Caro Product Owner, di cosa sei realmente owner?

Avete presente la differenza tra un prodotto, una specifica funzionalità ed un componente di prodotto?
Questa distinzione – magari non immediata per tutti – è alla base della classificazione che Roman Pichler adotta per chiarire l’ambito di intervento del Product Owner.
Ancora oggi infatti c’è una certa confusione su questa figura perché si tratta di un ruolo complesso, sfaccettato e che può essere applicato in modo differente a seconda dei contesti organizzativi e della dimensione dell’azienda.

Ma partiamo dalle basi…
Di cosa si occupa il Product Owner?
Il Product Owner è colui che gestisce il prodotto per conto dell’organizzazione.
Avrà quindi due referenti principali: da una parte gli utenti o clienti, dall’altra l’azienda stessa che commercializza il prodotto.
Il prodotto è un mezzo per creare valore.
Qualcosa in grado di risolvere un problema o generare un beneficio per gli utilizzatori e i clienti, ma anche un asset tangibile dell’azienda in grado di generare revenue o stimolare la vendita di altri prodotti/servizi.

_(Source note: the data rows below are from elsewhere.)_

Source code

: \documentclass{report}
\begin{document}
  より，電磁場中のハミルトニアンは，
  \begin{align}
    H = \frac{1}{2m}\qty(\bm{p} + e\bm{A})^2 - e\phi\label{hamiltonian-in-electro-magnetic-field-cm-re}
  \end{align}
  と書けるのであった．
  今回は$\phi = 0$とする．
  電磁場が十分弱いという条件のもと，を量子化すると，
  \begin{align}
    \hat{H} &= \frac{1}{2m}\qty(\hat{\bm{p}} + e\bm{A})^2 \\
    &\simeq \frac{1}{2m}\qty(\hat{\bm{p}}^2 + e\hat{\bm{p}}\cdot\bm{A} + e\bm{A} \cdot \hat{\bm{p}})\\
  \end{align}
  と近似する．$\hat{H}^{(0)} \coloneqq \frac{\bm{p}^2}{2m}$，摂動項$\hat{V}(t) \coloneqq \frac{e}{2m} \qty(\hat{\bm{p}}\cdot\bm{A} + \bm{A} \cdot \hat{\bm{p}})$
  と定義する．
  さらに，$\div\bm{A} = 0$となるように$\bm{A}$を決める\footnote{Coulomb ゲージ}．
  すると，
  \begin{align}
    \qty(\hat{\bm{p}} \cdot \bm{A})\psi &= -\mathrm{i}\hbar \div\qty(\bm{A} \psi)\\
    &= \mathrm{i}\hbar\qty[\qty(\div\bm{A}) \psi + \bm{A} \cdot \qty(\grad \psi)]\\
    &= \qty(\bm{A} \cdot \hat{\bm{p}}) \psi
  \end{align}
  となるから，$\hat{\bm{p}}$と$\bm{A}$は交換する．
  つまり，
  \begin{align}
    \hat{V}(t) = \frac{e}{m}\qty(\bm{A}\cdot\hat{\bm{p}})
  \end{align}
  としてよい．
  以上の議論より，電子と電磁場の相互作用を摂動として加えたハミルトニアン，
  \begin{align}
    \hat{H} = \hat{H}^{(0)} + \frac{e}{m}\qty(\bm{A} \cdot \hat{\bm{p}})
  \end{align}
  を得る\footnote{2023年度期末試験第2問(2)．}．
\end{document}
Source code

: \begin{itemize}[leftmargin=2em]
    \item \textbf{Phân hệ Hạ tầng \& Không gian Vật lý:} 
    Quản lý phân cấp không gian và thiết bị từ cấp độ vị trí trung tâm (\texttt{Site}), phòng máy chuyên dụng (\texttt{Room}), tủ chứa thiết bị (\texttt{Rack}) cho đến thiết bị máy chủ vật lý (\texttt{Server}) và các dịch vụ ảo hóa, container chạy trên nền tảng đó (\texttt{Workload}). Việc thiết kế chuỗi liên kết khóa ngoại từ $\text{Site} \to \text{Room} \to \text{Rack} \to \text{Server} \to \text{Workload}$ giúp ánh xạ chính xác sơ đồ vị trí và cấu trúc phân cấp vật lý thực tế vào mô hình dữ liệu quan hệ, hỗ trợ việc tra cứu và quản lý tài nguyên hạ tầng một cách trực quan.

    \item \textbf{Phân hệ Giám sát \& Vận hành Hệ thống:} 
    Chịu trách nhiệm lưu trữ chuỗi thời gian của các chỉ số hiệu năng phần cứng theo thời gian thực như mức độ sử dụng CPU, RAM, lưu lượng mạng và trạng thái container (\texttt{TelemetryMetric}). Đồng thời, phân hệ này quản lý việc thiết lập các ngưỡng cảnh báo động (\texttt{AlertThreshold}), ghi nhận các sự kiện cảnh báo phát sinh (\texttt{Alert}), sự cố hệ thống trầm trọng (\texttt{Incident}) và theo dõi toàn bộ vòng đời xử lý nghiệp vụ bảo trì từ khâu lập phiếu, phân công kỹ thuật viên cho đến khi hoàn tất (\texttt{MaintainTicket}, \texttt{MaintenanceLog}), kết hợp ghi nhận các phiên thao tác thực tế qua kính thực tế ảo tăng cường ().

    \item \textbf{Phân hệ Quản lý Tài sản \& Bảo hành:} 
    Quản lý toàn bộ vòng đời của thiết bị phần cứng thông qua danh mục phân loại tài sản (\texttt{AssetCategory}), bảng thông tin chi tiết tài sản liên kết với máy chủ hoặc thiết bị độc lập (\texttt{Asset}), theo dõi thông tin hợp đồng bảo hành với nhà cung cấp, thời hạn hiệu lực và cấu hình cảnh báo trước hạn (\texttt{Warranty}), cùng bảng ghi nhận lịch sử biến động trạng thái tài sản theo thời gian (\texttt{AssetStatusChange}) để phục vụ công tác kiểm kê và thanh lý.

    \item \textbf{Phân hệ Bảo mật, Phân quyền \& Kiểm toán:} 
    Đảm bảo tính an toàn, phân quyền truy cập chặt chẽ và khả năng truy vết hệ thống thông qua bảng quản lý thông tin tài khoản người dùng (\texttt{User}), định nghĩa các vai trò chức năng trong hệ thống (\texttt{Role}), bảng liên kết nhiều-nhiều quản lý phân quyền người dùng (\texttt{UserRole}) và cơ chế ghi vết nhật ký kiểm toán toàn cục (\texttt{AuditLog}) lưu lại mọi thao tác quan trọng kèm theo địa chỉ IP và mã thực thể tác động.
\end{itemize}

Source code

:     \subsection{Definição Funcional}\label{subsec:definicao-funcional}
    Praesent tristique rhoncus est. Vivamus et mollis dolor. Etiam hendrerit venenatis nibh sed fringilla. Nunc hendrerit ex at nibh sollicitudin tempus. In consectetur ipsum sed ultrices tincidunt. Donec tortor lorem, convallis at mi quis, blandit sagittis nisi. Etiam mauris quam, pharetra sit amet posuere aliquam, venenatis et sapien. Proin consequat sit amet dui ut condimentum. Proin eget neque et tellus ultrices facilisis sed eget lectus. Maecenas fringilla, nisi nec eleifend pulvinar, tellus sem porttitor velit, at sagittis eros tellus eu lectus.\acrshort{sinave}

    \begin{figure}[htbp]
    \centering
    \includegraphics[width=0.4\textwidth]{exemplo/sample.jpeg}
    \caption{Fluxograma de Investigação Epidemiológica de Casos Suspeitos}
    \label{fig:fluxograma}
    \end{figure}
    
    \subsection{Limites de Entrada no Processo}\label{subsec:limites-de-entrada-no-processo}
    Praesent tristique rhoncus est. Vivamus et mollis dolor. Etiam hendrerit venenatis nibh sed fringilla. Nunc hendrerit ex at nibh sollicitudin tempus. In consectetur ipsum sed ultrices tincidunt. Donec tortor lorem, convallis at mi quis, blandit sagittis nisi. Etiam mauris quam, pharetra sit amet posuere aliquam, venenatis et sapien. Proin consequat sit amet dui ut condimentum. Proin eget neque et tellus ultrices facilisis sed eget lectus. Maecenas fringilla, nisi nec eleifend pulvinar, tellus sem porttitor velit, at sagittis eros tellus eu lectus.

Secondo questa definizione è legittimo chiedersi se il Product Owner gestisca uno o più prodotti e se ciò che gestisce sia davvero un prodotto.
L’ambiguità è data dal fatto che spesso le funzionalità e i componenti – che sono parti del prodotto – vengano considerati essi stessi prodotti, pur non essendo in grado di generare valore da soli.

Analizziamo più nel dettaglio questi concetti.
Una funzionalità è un attributo del prodotto con cui l’utente può interagire.
Parliamo ad esempio di una funzione di ricerca e navigazione, del log-in o del check-out per effettuare un acquisto.
Tutti questi sono step dello user journey, non prodotti essi stessi.
Il valore per l’utente è dato dall’esperienza complessiva, non dalla singola funzionalità (avete mai sentito discorsi di questo genere? “Non sono riuscito ad acquistare il prodotto che volevo, ma sono rimasto soddisfatto del semplicissimo processo di registrazione”. Mai visto!).
Colui che gestisce singole funzionalità di prodotto è un Feature Owner.

D’altra parte un componente è un building block del prodotto, un elemento della sua architettura come ad esempio un database management system, un data access layer o la user interface stessa.
Anche in questo caso si tratta di una parte del prodotto (uno strato a ben vedere), non del prodotto nell’accezione di veicolo di valore.
Qui il concetto nella testa dell’utilizzatore finale si fa sempre più labile. Come è organizzato tecnicamente il prodotto non ha alcun importanza per il cliente (“Basta che funzioni!”).
Chi gestisce singoli elementi dell’architettura del prodotto è un Component Owner e di norma ha un background tecnico dato l’ambito specializzato di intervento.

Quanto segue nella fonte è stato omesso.